Watch the following video that gives you a sneak peek into a virtual classroom where this lesson is being delivered via online learning: Note that for privacy reasons, you cannot see student names or hear their voices, but you can get a sense as to how you might facilitate this lesson in a virtual environment and extrapolate to how this could look/sound in a face-to-face classroom environment.

• Various cylinders (glasses, water bottles, etc.) for measuring
• on-standard measuring tools (i.e.: string, paper strips, the cord from earbuds, etc.)

Show students the following video: Then, ask students:

What do you notice? What do you wonder?

Give students 60 seconds (or more) to do a rapid write on a piece of paper. Replaying the video and/or leaving a screenshot from the video up can be helpful here. Then, ask students to share with their neighbours for another 60 seconds. Consider sharing the following video to give them a closer look at the glass itself: Finally, allow students to share with the entire group. Be sure to write down these noticings and wonderings on the blackboard/whiteboard, chart paper, or some other means to ensure students know that their voice is acknowledged and appreciated. Some of the noticing and wondering that may come up includes:

• I notice a clean kitchen.
• I notice a glass.
• I notice string.
• I wonder why there is a string on the counter?
• I wonder if you will be using the string to wrap around the glass?
• I wonder if the person is about to pour a drink?

At this point, you can answer any wonders that you can cross off the list right away and of course, you can create your own answers for some of these wonders as you leverage your storytelling skills. For example:

• You could explain who the person is (is it you? a friend? a family member?)
• You could explain what kind of drink they were planning to have (orange juice? water?)
• You could start explaining what was going through your mind as the glass was placed on the countertop and mention that someone once asked you about which was longer: the distance around the top of the glass (circumference) or the height.
• And so on…

Spending times to acknowledge and address specific thoughts that students shared whether a notice or a wonder is crucial to building a culture in your classroom where students know that their voice is being valued and thus encourages them to continue sharing their thoughts and opinions later in this lesson and in future lessons.

After we have heard students and demonstrated that we value their voice, we can land on the first question we will challenge them with:

Which is longer: the distance around the top of the glass or the height of the glass? Make an estimate.

Be sure to clarify that we will be exploring the distance (circumference) around the top of the glass where it appears to be widest. Be sure not to skip over asking students to make an estimate using only their spatial reasoning skills as this is a very important step in the Curiosity Path. Providing students an opportunity to make an estimate and try to articulate their thinking with their peers provides a very low floor opportunity for them to not only better understand the context, but to also begin nudging them to think about what will be important to make their estimate more precise as we continue through the lesson.

Provide students (or ask students to gather) cylindrical objects for them to explore with the intent of updating their original estimate with a more precise estimate. Prompt students to:

Explore various glasses and/or cylindrical objects and compare the circumference of a base from these cylinders to its height using a non-standard measuring tool (i.e.: string, paper strip, etc.). Record your results. Are the results what you expected? Were there any surprises? Record these reflections as well.

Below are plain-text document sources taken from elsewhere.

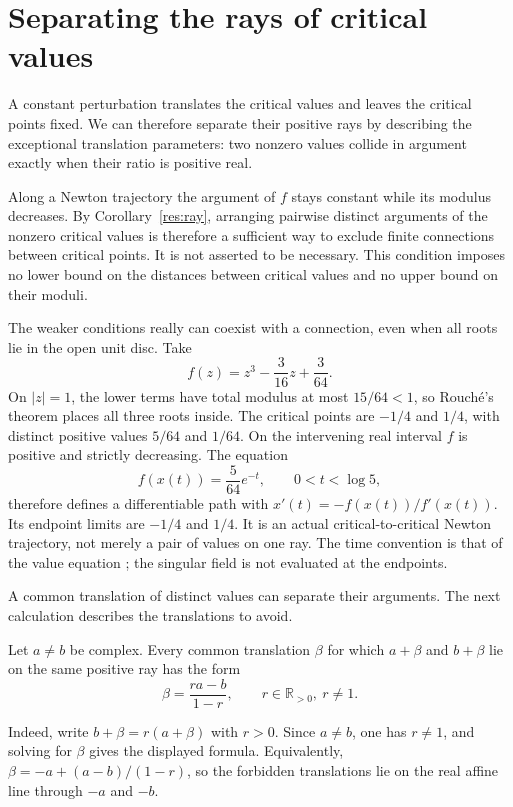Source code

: \documentclass[11pt]{article}
\begin{document}
\section{Separating the rays of critical values}\label{sec:arguments}

A constant perturbation translates the critical values and leaves the
critical points fixed. We can therefore separate their positive rays
by describing the exceptional translation parameters: two nonzero
values collide in argument exactly when their ratio is positive real.

Along a Newton trajectory the argument of $f$ stays constant while its
modulus decreases. By Corollary~\ref{res:ray}, arranging pairwise distinct
arguments of the nonzero critical values is therefore a sufficient way
to exclude finite connections between critical points. It is not asserted
to be necessary. This condition imposes no lower bound on the distances
between critical values and no upper bound on their moduli.

The weaker conditions really can coexist with a connection, even when
all roots lie in the open unit disc. Take
\[
 f(z)=z^3-\frac3{16}z+\frac3{64}.
\]
On $|z|=1$, the lower terms have total modulus at most $15/64<1$, so
Rouch\'e's theorem places all three roots inside. The critical points
are $-1/4$ and $1/4$, with distinct positive values $5/64$ and $1/64$.
On the intervening real interval $f$ is positive and strictly decreasing.
The equation
\[
 f(x(t))=\frac5{64}e^{-t},\qquad 0<t<\log5,
\]
therefore defines a differentiable path with
$x'(t)=-f(x(t))/f'(x(t))$. Its endpoint limits are $-1/4$ and $1/4$.
It is an actual critical-to-critical Newton trajectory, not merely a
pair of values on one ray. The time convention is that of the value
equation \cite[Lemma~2.1]{kozen-stefansson1997}; the singular field is
not evaluated at the endpoints.

A common translation of distinct values can separate their arguments.
The next calculation describes the translations to avoid.

\begin{theorem}\label{res:locus}
Let $a\ne b$ be complex.  Every common translation $\beta$ for which $a+\beta$
and $b+\beta$ lie on the same positive ray has the form
\[
  \beta=\frac{ra-b}{1-r},
  \qquad r\in\mathbb{R}_{>0},\ r\ne1 .
\]
\end{theorem}

Indeed, write $b+\beta=r(a+\beta)$ with $r>0$. Since $a\ne b$,
one has $r\ne1$, and solving for $\beta$ gives the displayed formula.
Equivalently, $\beta=-a+(a-b)/(1-r)$, so the forbidden translations
lie on the real affine line through $-a$ and $-b$.
\end{document}
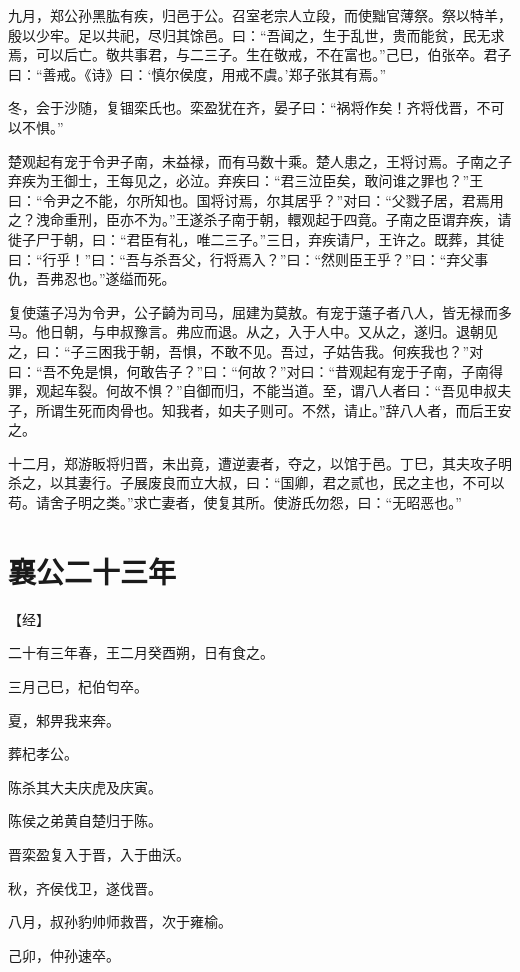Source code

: \documentclass[a4paper,12pt,UTF8,twoside]{ctexbook}
\begin{document}
九月，郑公孙黑肱有疾，归邑于公。召室老宗人立段，而使黜官薄祭。祭以特羊，殷以少牢。足以共祀，尽归其馀邑。曰：“吾闻之，生于乱世，贵而能贫，民无求焉，可以后亡。敬共事君，与二三子。生在敬戒，不在富也。”己巳，伯张卒。君子曰：“善戒。《诗》曰：‘慎尔侯度，用戒不虞。’郑子张其有焉。”

冬，会于沙随，复锢栾氏也。栾盈犹在齐，晏子曰：“祸将作矣！齐将伐晋，不可以不惧。”

楚观起有宠于令尹子南，未益禄，而有马数十乘。楚人患之，王将讨焉。子南之子弃疾为王御士，王每见之，必泣。弃疾曰：“君三泣臣矣，敢问谁之罪也？”王曰：“令尹之不能，尔所知也。国将讨焉，尔其居乎？”对曰：“父戮子居，君焉用之？洩命重刑，臣亦不为。”王遂杀子南于朝，轘观起于四竟。子南之臣谓弃疾，请徙子尸于朝，曰：“君臣有礼，唯二三子。”三日，弃疾请尸，王许之。既葬，其徒曰：“行乎！”曰：“吾与杀吾父，行将焉入？”曰：“然则臣王乎？”曰：“弃父事仇，吾弗忍也。”遂缢而死。

复使薳子冯为令尹，公子齮为司马，屈建为莫敖。有宠于薳子者八人，皆无禄而多马。他日朝，与申叔豫言。弗应而退。从之，入于人中。又从之，遂归。退朝见之，曰：“子三困我于朝，吾惧，不敢不见。吾过，子姑告我。何疾我也？”对曰：“吾不免是惧，何敢告子？”曰：“何故？”对曰：“昔观起有宠于子南，子南得罪，观起车裂。何故不惧？”自御而归，不能当道。至，谓八人者曰：“吾见申叔夫子，所谓生死而肉骨也。知我者，如夫子则可。不然，请止。”辞八人者，而后王安之。

十二月，郑游眅将归晋，未出竟，遭逆妻者，夺之，以馆于邑。丁巳，其夫攻子明杀之，以其妻行。子展废良而立大叔，曰：“国卿，君之贰也，民之主也，不可以苟。请舍子明之类。”求亡妻者，使复其所。使游氏勿怨，曰：“无昭恶也。”

\section{襄公二十三年}



【经】

二十有三年春，王二月癸酉朔，日有食之。

三月己巳，杞伯匄卒。

夏，邾畀我来奔。

葬杞孝公。

陈杀其大夫庆虎及庆寅。

陈侯之弟黄自楚归于陈。

晋栾盈复入于晋，入于曲沃。

秋，齐侯伐卫，遂伐晋。

八月，叔孙豹帅师救晋，次于雍榆。

己卯，仲孙速卒。
\end{document}
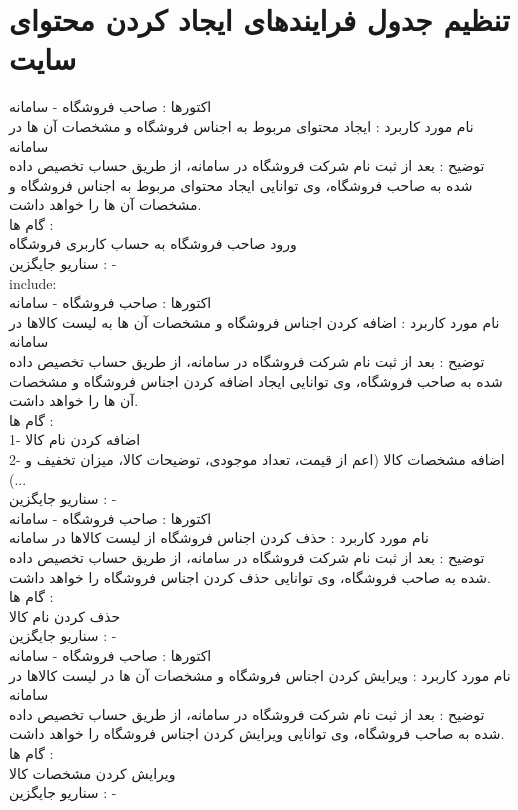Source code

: \documentclass[12pt]{report}
\begin{document}
\section{تنظیم جدول فرایندهای ایجاد کردن محتوای سایت}
اکتورها : صاحب فروشگاه - سامانه\\
نام مورد کاربرد : ایجاد محتوای مربوط به اجناس فروشگاه و مشخصات آن ها در سامانه \\
توضیح : بعد از ثبت نام شرکت فروشگاه در سامانه، از طریق حساب تخصیص داده شده به صاحب فروشگاه، وی توانایی ایجاد محتوای مربوط به اجناس فروشگاه و مشخصات آن ها را خواهد داشت. \\
گام ها :\\
ورود صاحب فروشگاه به حساب کاربری فروشگاه\\ 
سناریو جایگزین : -\\
include:\\
اکتورها : صاحب فروشگاه - سامانه\\
نام مورد کاربرد : اضافه کردن اجناس فروشگاه و مشخصات آن ها به لیست کالاها در سامانه\\ 
توضیح : بعد از ثبت نام شرکت فروشگاه در سامانه، از طریق حساب تخصیص داده شده به صاحب فروشگاه، وی توانایی ایجاد اضافه کردن اجناس فروشگاه و مشخصات آن ها را خواهد داشت. \\
گام ها :\\
1- اضافه کردن نام کالا\\
2- اضافه مشخصات کالا (اعم از قیمت، تعداد موجودی، توضیحات کالا، میزان تخفیف و ...)\\
سناریو جایگزین : -\\
اکتورها : صاحب فروشگاه - سامانه\\
نام مورد کاربرد : حذف کردن اجناس فروشگاه از لیست کالاها در سامانه \\
توضیح : بعد از ثبت نام شرکت فروشگاه در سامانه، از طریق حساب تخصیص داده شده به صاحب فروشگاه، وی توانایی حذف کردن اجناس فروشگاه را خواهد داشت. \\
گام ها :\\
حذف کردن نام کالا\\
سناریو جایگزین : -\\
اکتورها : صاحب فروشگاه - سامانه\\
نام مورد کاربرد : ویرایش کردن اجناس فروشگاه و مشخصات آن ها در لیست کالاها در سامانه \\
توضیح : بعد از ثبت نام شرکت فروشگاه در سامانه، از طریق حساب تخصیص داده شده به صاحب فروشگاه، وی توانایی ویرایش کردن اجناس فروشگاه را خواهد داشت. \\
گام ها :\\
ویرایش کردن مشخصات کالا\\
سناریو جایگزین : -
\end{document}
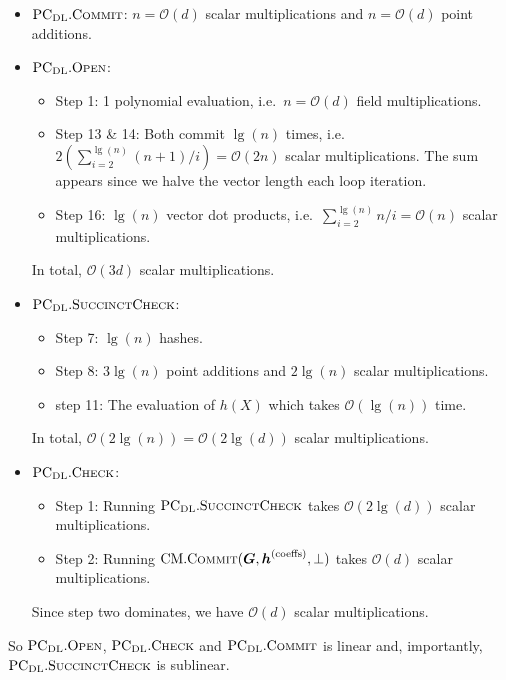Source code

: \documentclass[
]{article}
\providecommand{\tightlist}{%
  \setlength{\itemsep}{0pt}\setlength{\parskip}{0pt}}
\newcommand*\Oc{\mathcal{O}}
\renewcommand{\vec}[1]{ \boldsymbol{#1} }
\newcommand*{\Commit}{\mathrm{\text{C{\scriptsize OMMIT}}}}
\newcommand*{\PCDL}{\text{PC}_{\text{DL}}}
\newcommand*{\PCDLCommit}{\PCDL.\Commit}
\newcommand*{\PCDLOpen}{\PCDL.\mathrm{\text{O\scriptsize PEN}}}
\newcommand*{\PCDLSuccinctCheck}{\PCDL.\mathrm{\text{S{\scriptsize UCCINCT}C{\scriptsize HECK}}}}
\newcommand*{\PCDLCheck}{\PCDL.\mathrm{\text{C\scriptsize HECK}}}
\newcommand*{\CM}{\mathrm{\text{CM}}}
\newcommand*{\CMCommit}{\CM.\Commit}
\begin{document}
\begin{itemize}
\tightlist
\item
  \(\PCDLCommit\): \(n = \Oc(d)\) scalar multiplications and
  \(n = \Oc(d)\) point additions.
\item
  \(\PCDLOpen\):

  \begin{itemize}
  \tightlist
  \item
    Step 1: 1 polynomial evaluation, i.e.~\(n = \Oc(d)\) field
    multiplications.
  \item
    Step 13 \& 14: Both commit \(\lg(n)\) times,
    i.e.~\(2 (\sum_{i=2}^{\lg(n)} (n+1)/i) = \Oc(2n)\) scalar
    multiplications. The sum appears since we halve the vector length
    each loop iteration.
  \item
    Step 16: \(\lg(n)\) vector dot products,
    i.e.~\(\sum_{i=2}^{\lg(n)} n/i = \Oc(n)\) scalar multiplications.
  \end{itemize}

  In total, \(\Oc(3d)\) scalar multiplications.
\item
  \(\PCDLSuccinctCheck\):

  \begin{itemize}
  \tightlist
  \item
    Step 7: \(\lg(n)\) hashes.
  \item
    Step 8: \(3 \lg(n)\) point additions and \(2 \lg(n)\) scalar
    multiplications.
  \item
    step 11: The evaluation of \(h(X)\) which takes \(\Oc(\lg(n))\)
    time.
  \end{itemize}

  In total, \(\Oc(2 \lg(n)) = \Oc(2 \lg(d))\) scalar multiplications.
\item
  \(\PCDLCheck\):

  \begin{itemize}
  \tightlist
  \item
    Step 1: Running \(\PCDLSuccinctCheck\) takes \(\Oc(2 \lg(d))\)
    scalar multiplications.
  \item
    Step 2: Running
    \(\CMCommit(\vec{G}, \vec{h}^{\text{(coeffs)}}, \bot)\) takes
    \(\Oc(d)\) scalar multiplications.
  \end{itemize}

  Since step two dominates, we have \(\Oc(d)\) scalar multiplications.
\end{itemize}

So \(\PCDLOpen\), \(\PCDLCheck\) and \(\PCDLCommit\) is linear and,
importantly, \(\PCDLSuccinctCheck\) is sublinear.
\end{document}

Facilitator Notes: Some students may be surprised by the results they observe when comparing the circumference of a base of a cylinder to its height. For cylinders that appear to be much taller than its width, in some cases the circumference is still longer. Other students may not notice much of anything, which is an important observation the facilitator can use to help assess how far along the continuum of comparison they might be. Are students struggling to make a non-standard measured comparison to see that one length is longer or shorter than the other? Are students making additive comparisons (the circumference is a little longer than) or multiplicative comparisons (the circumference is about 1 and 1 fourth times as long as)?

Give students the opportunity to share out their findings from their investigation with their neighbours. Walk amongst the groups to listen and observe their discussions so you can be intentional about how you select and sequence those who share and in what order. For example, giving students who haven’t necessarily landed on a firm conclusion first to share their current thinking is helpful to allow them to have a voice in this discussion. Work your way to other students who may have noticed the surprise that in many cases, the circumference of the base of some cylinders was longer than the height even when the cylinder was much taller than wider. After students have shared their thinking, give them time to revise their estimates based on what they observed and recorded from the investigation compared to the glass they see in the video.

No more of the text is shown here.